Quel canal choisir : Chaque tronçon possède ses attraits qui lui sont propres et une analyse des sites d’intérêt proposés dans la documentation du loueur mérite d’être faite. La bonne formule est sans doute d’allier la promenade bucolique et la visite d’une ville le temps d’une croisière.

Quand y aller : La plupart des canaux et rivières sont ouverts dès la mi-mars, et ce, jusque fin octobre, mais une croisière agréable demande un minimum de douceur climatique. Sachez toutefois qu’au cœur de l’été et selon les canaux, cela bouchonne un peu aux écluses et il faudra se souvenir que rien ne sert de courir comme le disent les vieux loups de rivière.

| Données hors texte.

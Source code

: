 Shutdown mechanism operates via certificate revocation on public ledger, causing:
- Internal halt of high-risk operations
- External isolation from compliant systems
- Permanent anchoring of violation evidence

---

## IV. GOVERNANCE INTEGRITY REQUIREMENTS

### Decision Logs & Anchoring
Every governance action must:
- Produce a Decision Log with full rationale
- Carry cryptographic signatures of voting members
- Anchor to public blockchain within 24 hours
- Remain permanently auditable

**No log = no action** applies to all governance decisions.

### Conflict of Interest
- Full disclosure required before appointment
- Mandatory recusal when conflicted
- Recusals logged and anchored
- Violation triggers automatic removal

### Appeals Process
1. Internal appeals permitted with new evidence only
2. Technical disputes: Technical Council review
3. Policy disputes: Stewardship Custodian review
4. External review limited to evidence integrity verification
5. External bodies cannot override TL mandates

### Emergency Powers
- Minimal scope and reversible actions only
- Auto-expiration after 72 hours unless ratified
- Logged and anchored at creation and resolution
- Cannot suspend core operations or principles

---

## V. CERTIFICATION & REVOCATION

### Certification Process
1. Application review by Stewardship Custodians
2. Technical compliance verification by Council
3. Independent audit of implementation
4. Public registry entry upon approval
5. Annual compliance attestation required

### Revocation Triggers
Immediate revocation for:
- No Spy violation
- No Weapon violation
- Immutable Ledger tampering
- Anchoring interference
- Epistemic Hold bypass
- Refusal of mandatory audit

Les caves du domaine Bersan : www.domainebersan.com Au cœur du village, une excellente table du terroir, Le St-Bris, 13 rue du Tardieu à St-Bris-le-Vineux (à partir de 15 €). À 6 km à peine, Auxerre mérite une halte d’une nuit au moins. Une étape séduisante dans un hôtel particulier, Le Parc des Maréchaux, cerné par des arbres centenaires qui veillent sur un vaste jardin, véritable havre de paix www.hotel-parcmarechaux.com.